One possible way to organize your essay is to analyze how this change is occurring in two countries in two countries. Providing some history of the change is not required but very welcome. Optional (and to be clearly differentiated from the analysis): your own opinion of this change.

Essay #3

6-10 pages
Handed out: Session #18
Discuss topic: Session #21
Due: Session #24

Choose a topic in the field of international health and write about it. Describe the medical aspects of your topic, using technical language sparingly—write for a general audience. Then describe the main social, cultural, political, and economic factors that constitute its context.
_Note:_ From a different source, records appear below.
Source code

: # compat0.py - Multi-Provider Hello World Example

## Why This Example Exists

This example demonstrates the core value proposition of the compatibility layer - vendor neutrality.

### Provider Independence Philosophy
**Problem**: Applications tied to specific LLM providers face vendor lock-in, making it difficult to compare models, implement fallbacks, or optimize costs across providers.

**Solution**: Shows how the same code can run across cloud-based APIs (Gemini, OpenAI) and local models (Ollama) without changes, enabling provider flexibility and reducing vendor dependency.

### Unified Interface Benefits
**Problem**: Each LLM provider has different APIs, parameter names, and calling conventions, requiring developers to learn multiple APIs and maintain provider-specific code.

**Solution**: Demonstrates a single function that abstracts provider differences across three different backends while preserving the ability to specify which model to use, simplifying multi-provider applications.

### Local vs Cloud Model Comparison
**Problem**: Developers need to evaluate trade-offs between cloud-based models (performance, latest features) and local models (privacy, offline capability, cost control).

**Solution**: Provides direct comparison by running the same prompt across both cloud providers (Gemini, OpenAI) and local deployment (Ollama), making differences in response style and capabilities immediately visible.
As always, if you have opinions, you may write briefly about them, drawing a clear distinction between any advocacy language (at the end of your paper) and your descriptive/analytical writing. Papers can be about contemporary issues or historical ones.

Examples:

  • The introduction of some aspect of biomedicine in another country
  • International development efforts to improve public health in a country, or that country’s own efforts (e.g., improve nutrition, increase the number of hospital beds, teach about boiling water, supply clean water to an area suffering from water-borne diseases)
  • International health agencies like the World Health Organization
  • A Non-Governmental Organization—e.g., Doctors Without Borders, Partners in Health, the Smile Train
  • A Ministry of Health
  • International pharmaceutical companies’ impact in an area of the world
  • Other health-related multinationals
  • A case involving a clash between biomedicine and local traditional healing systems
  • Campaigns to reduce incidence of or eradicate diseases, for example, yaws, smallpox, malaria, AIDS
  • A vaccination campaign

Any topic concerned with health in the international context is a possibility. The topic you choose should be amenable to a 6-10 page treatment, i.e., one that is not too narrow or too broad. The way to go about choosing a topic (which is an integral part of the assignment) is to think about what interests you (guaranteed, Something in international health interests you). If you’re stumped, think about our readings. If you're still stumped, go to the Web site of MIT's student organization, United Trauma Relief, or browse through the topics in the supplementary readings.